Investing in cryptocurrency
Investing is buying and holding crypto in order to sell it off later. Of course, it only works if the price of your coins is rising – and that’s not a guarantee. For example, the last couple of months have been remarkably bearish on the cryptocurrency market.
|FUN FACT: The other name for cryptocurrency investors is “hodlers”. The name emerged around 2011 from the miswritten word “holder” and became a meme among the early crypto adopters.|
Cryptocurrency market is extremely volatile and the investors are forced to follow it. While on the upward trending market investing is a lot safer than trading, it becomes unreasonable when the market enters a bearish mood. However, that’s where the traders come in.
While investors are after the long-term profit and sometimes can even accept a short-term loss, traders are all about immediate gratification. They don’t care about the state of the cryptocurrency market and where it is moving – the only thing they need to make money is movement itself.
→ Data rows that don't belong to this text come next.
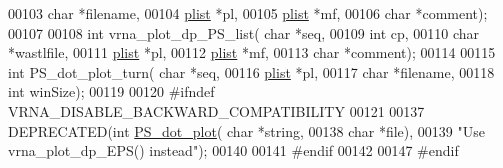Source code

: \begin{DoxyCode}
00103                       \textcolor{keywordtype}{char} *filename,
00104                       \hyperlink{group__struct__utils__plist_structvrna__elem__prob__s}{plist} *pl,
00105                       \hyperlink{group__struct__utils__plist_structvrna__elem__prob__s}{plist} *mf,
00106                       \textcolor{keywordtype}{char} *comment);
00107 
00108 \textcolor{keywordtype}{int} vrna\_plot\_dp\_PS\_list( \textcolor{keywordtype}{char} *seq,
00109                           \textcolor{keywordtype}{int} cp,
00110                           \textcolor{keywordtype}{char} *wastlfile,
00111                           \hyperlink{group__struct__utils__plist_structvrna__elem__prob__s}{plist} *pl,
00112                           \hyperlink{group__struct__utils__plist_structvrna__elem__prob__s}{plist} *mf,
00113                           \textcolor{keywordtype}{char} *comment);
00114 
00115 \textcolor{keywordtype}{int} PS\_dot\_plot\_turn( \textcolor{keywordtype}{char} *seq,
00116                       \hyperlink{group__struct__utils__plist_structvrna__elem__prob__s}{plist} *pl,
00117                       \textcolor{keywordtype}{char} *filename,
00118                       \textcolor{keywordtype}{int} winSize);
00119 
00120 \textcolor{preprocessor}{#ifndef VRNA\_DISABLE\_BACKWARD\_COMPATIBILITY}
00121 
00137 DEPRECATED(\textcolor{keywordtype}{int} \hyperlink{group__plotting__utils_ga689a97a7e3b8a2df14728b8204d9d57b}{PS\_dot\_plot}( \textcolor{keywordtype}{char} *\textcolor{keywordtype}{string},
00138                             \textcolor{keywordtype}{char} *file),
00139 \textcolor{stringliteral}{"Use vrna\_plot\_dp\_EPS() instead"});
00140 
00141 \textcolor{preprocessor}{#endif}
00142 
00147 \textcolor{preprocessor}{#endif}
\end{DoxyCode}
When the market is on the rise, the traders are essentially the mini-investors – they buy crypto in the morning and sell it at the end of the day, or when the price begins to dangerously tip. However, when the market is falling, the traders employ shorting – a different trading mechanism specifically designed for the downward markets.
|GLOSSARY: Shorting is borrowing some crypto, selling it, then buying it back at the end of the day to repay the debt. If the price falls after the initial sale, the trader ends up with some profit on the repurchase.|
However, you need an external source of crypto in order to short it. Most traders use cryptocurrency brokers, who provide them with a constant supply of coins. They also give access to a larger amount of coins and tokens. For example, JustForex offers 39 trading instruments on the Crypto account, including BTC, ETH, Ripple, BCH, EMC, LTC.
How to be a successful cryptocurrency trader
The trader should have the skills of technical analysis, a good understanding of the trading principles. The forecasts made after careful analysis are the basis for opening positions to buy or sell.
Traders often trade on the news. When there is good news on an asset, buy it and wait for the price to rise. When bad news release, start shorting. For example, there was news that a large investment fund plans to invest in Bitcoin, BTC/USD rate is likely to grow and you should open long positions.
The choice of a trading strategy depends on your goals. Investing is well suited for leisurely assets formation. At the same time, trading allows you to receive a stable income.